En 2018, le trio était composé d' Alexander Sitkovetsky ( violon ), Leonard Elschenbroich ( violoncelle ) et Wu Qian ( piano ). En 2019, un nouveau violoncelliste, l'Isang Enders germano-coréen, a rejoint le groupe. (wiki) (WebSite)

Avec les trois trios avec piano op. 1, Ludwig van Beethoven a pris un genre encore largement associé à la musique de salon divertissante et l'a élevé pour rivaliser avec le quatuor à cordes. Les œuvres sont innovantes tant par leur forme que par leur contenu - en particulier dans le cas du Trio n ° 3 en ut mineur , clé de la marque Beethoven. Il est donc normal que le Trio Sitkovetsky ait choisi cette œuvre pour ouvrir son cycle des trios avec piano du compositeur. Que le trio en ut mineurétait pionnier est illustré par le fait que Haydn, qui à l'époque était le professeur de Beethoven, a déconseillé sa publication. Il craignait que cela ne soit pas `` compris aussi rapidement et facilement '' - mais le monde tel que Haydn le savait changeait clairement et les trios sont devenus un succès commercial ainsi que les signes avant-coureurs d'une nouvelle esthétique musicale.
Une vingtaine d'années plus tard, en 1813, lorsque ETA Hoffmann passa en revue les deux op. 70 Trios , la nouvelle ère était fermement établie, et à Hoffmann les œuvres confirmaient «comment Beethoven porte l'esprit romantique de la musique au plus profond de son âme». Entre les deux trios complets enregistrés ici, les Sitkovetskys incluent la toute dernière contribution de Beethoven au genre trio avec piano, le petit Allegretto en si bémol majeur, WoO 39. Il a été composé en juin 1812 pour Maximiliane, la fille de 10 ans de Franz et Antonie Brentano - ou, comme il est dit sur la page de titre du manuscrit autographe, `` pour mon petit ami Maxe Brentano, pour l'encourager à jouer du piano '' BIS

Un compositeur a-t-il fait plus de bruit avec son Op 1 que Beethoven ? Prenant ce qui avait jusqu'ici été un médium domestique à petite échelle, il a transformé le trio de piano en une symphonie pour trois instruments qui a défié tous, sauf les meilleurs musiciens amateurs. Dans les deux premiers Trios Op 1, Beethoven parle encore le langage de la comédie des mœurs perfectionnée par Haydn et Mozart. Avec No 3, dans la quintessence de Beethoven en ut mineur, il produit une œuvre mêlée d'explosivité et de désir lyrique dont la féroce subjectivité aurait troublé son ancien professeur Haydn.

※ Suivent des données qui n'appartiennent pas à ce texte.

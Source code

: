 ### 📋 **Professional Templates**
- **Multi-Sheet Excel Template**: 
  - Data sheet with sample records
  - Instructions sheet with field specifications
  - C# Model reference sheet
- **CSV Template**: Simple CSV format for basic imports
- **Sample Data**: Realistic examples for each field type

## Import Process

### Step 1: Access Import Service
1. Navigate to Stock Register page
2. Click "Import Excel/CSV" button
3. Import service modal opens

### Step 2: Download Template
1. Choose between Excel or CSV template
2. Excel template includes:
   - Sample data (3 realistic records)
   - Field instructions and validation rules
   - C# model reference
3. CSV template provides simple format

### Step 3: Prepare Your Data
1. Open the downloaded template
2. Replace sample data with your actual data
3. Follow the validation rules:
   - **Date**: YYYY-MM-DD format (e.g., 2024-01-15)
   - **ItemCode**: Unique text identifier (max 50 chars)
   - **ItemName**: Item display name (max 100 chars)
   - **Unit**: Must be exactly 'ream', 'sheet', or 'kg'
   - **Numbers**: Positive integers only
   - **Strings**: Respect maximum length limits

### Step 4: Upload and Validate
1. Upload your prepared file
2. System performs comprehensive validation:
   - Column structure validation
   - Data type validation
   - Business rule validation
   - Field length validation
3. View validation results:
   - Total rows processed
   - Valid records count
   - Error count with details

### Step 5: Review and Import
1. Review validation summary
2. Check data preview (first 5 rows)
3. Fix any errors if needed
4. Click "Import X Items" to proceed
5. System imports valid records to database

Admirés dans ces colonnes pour leurs Mendelssohn, Smetana, Dvo?ák et autres, les Sitkovetsky sont tout aussi impressionnants à Beethoven. Comme les Florestan, dans leur superbe série Hyperion, ils allient un sentiment d'urgence dialectique, crucial dans cette œuvre, à une intimité conversationnelle naturelle. Le pianiste Wu Qian, premier parmi ses pairs dans cette musique, a une touche limpide et pétillante, en utilisant la pédale avec parcimonie. Alors que je voulais parfois un peu plus de «mordant» du violoncelle, l'équilibre est jugé avec sensibilité; les rythmes sont à la fois forts et souples; et plus que dans la plupart des performances - notamment dans la fin mystérieuse de l'œuvre, parfaitement jugée ici - vous savez à quel point la partition est marquée piano et pianissimo. À un tempo un peu plus large, le Florestan trouve cela beaucoup plus de tendresse et de grâce interrogatrice au milieu des turbulences de l'ouverture d' Allegro . Et je préfère la démarche plus vive du Florestan - un véritable Andante «marchant» - pour le deuxième mouvement, bien qu'il y ait beaucoup de délicatesse et de charme dans la lecture un peu plus réfléchie de Sitkovetsky.

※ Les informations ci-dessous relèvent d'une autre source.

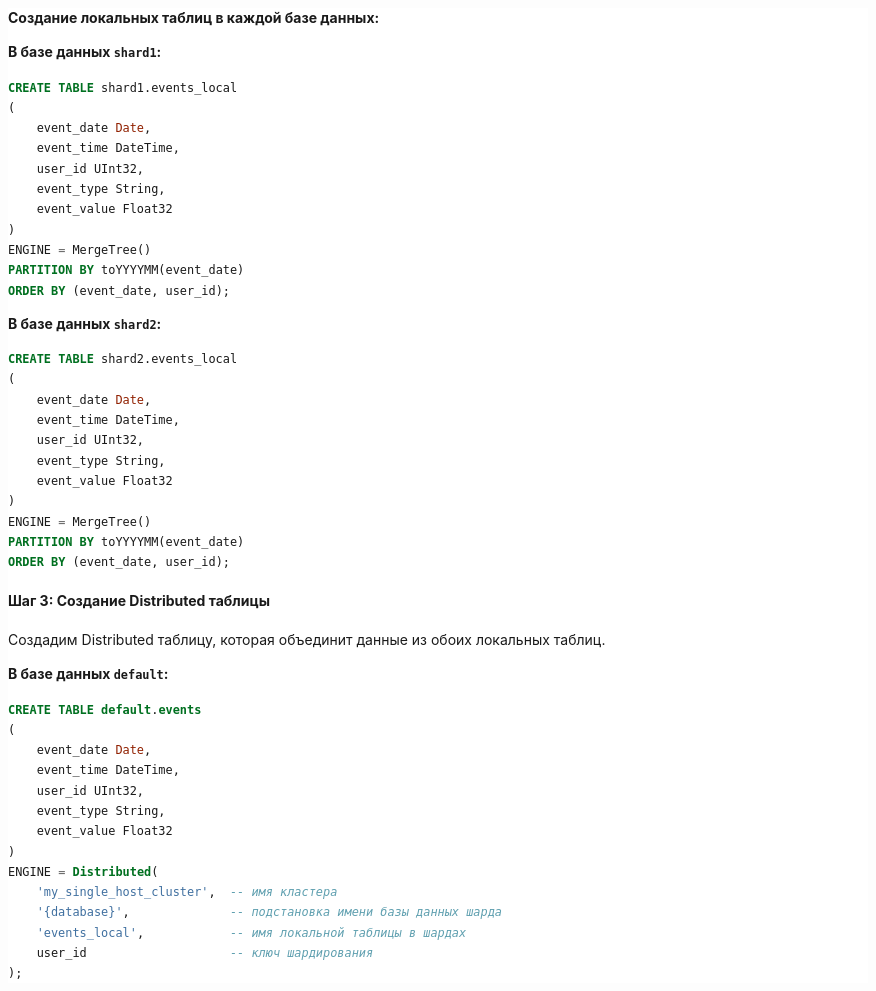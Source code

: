 **Создание локальных таблиц в каждой базе данных:**

**В базе данных `shard1`:**

```sql
CREATE TABLE shard1.events_local
(
    event_date Date,
    event_time DateTime,
    user_id UInt32,
    event_type String,
    event_value Float32
)
ENGINE = MergeTree()
PARTITION BY toYYYYMM(event_date)
ORDER BY (event_date, user_id);
```

**В базе данных `shard2`:**

```sql
CREATE TABLE shard2.events_local
(
    event_date Date,
    event_time DateTime,
    user_id UInt32,
    event_type String,
    event_value Float32
)
ENGINE = MergeTree()
PARTITION BY toYYYYMM(event_date)
ORDER BY (event_date, user_id);
```

#### **Шаг 3: Создание Distributed таблицы**

Создадим Distributed таблицу, которая объединит данные из обоих локальных таблиц.

**В базе данных `default`:**

```sql
CREATE TABLE default.events
(
    event_date Date,
    event_time DateTime,
    user_id UInt32,
    event_type String,
    event_value Float32
)
ENGINE = Distributed(
    'my_single_host_cluster',  -- имя кластера
    '{database}',              -- подстановка имени базы данных шарда
    'events_local',            -- имя локальной таблицы в шардах
    user_id                    -- ключ шардирования
);
```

De son ouverture rêveuse et improvisée, vraiment dolce , comme Beethoven l'exige, le glorieux Trio en mi bémol, Op 70 No 2, est hardy moins agréable. Comme dans l'Op 1 No 3, le Sitkovetsky combine une commande de tension sur de longues portées avec des détails piquants et finement observés. Le deuxième thème valsant du premier mouvement est délicieusement aérien et le pianissimo qui mène à la récapitulation - un moment passionnant - magnifiquement réalisé. L' Allegretto ma non troppo , si prophétique de Schubert, est formulé subtilement et tendrement, avec un rythme idéal détendu; et avec une interaction étroite et enthousiaste entre les cordes et le piano, le Sitkovetsky savoure l'élément de fantaisie ludique dans la finale.

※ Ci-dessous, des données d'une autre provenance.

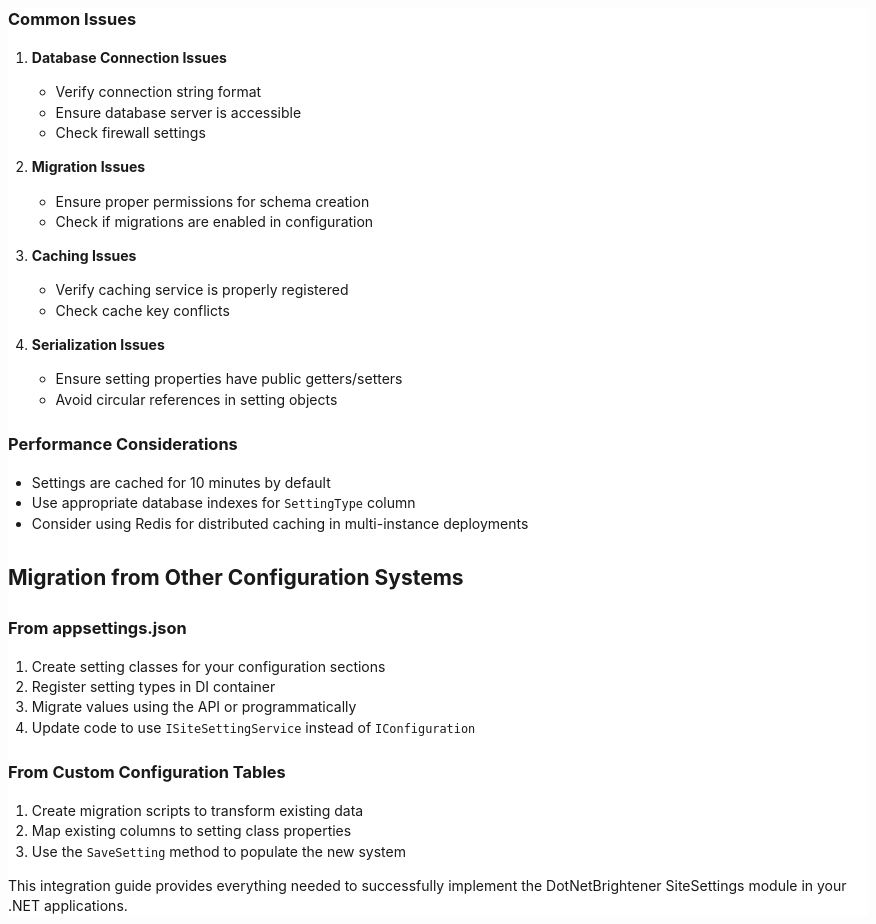 ### Common Issues

1. **Database Connection Issues**
   - Verify connection string format
   - Ensure database server is accessible
   - Check firewall settings

2. **Migration Issues**
   - Ensure proper permissions for schema creation
   - Check if migrations are enabled in configuration

3. **Caching Issues**
   - Verify caching service is properly registered
   - Check cache key conflicts

4. **Serialization Issues**
   - Ensure setting properties have public getters/setters
   - Avoid circular references in setting objects

### Performance Considerations

- Settings are cached for 10 minutes by default
- Use appropriate database indexes for `SettingType` column
- Consider using Redis for distributed caching in multi-instance deployments

## Migration from Other Configuration Systems

### From appsettings.json

1. Create setting classes for your configuration sections
2. Register setting types in DI container
3. Migrate values using the API or programmatically
4. Update code to use `ISiteSettingService` instead of `IConfiguration`

### From Custom Configuration Tables

1. Create migration scripts to transform existing data
2. Map existing columns to setting class properties
3. Use the `SaveSetting` method to populate the new system

This integration guide provides everything needed to successfully implement the DotNetBrightener SiteSettings module in your .NET applications.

Le doute ne s'installe qu'avec le second mouvement Allegretto , où Beethoven rend hommage aux variations en ut mineur majeur de la Drumroll Symphony de Haydn . Les Sitkovetsky jouent ce con amore , avec une délicatesse en filigrane dans la première variation à clé majeure. Mais en interprétant l' Allegretto prescrit par Beethoven comme un Andante modéré , ils manquent plutôt de la flottabilité et, dans les variations mineures en ut hongrois, de la rusticité trompeuse si bien captée par le Florestan. Pour beaucoup, cependant, cela pourrait se résumer au goût. Mariant le flair poli et imaginatif, minutieusement attentif à ce que le compositeur a écrit, le Beethoven de Sitkovetsky se tient bien dans un champ bondé et aiguise l'appétit pour de futurs épisodes. (gramophone)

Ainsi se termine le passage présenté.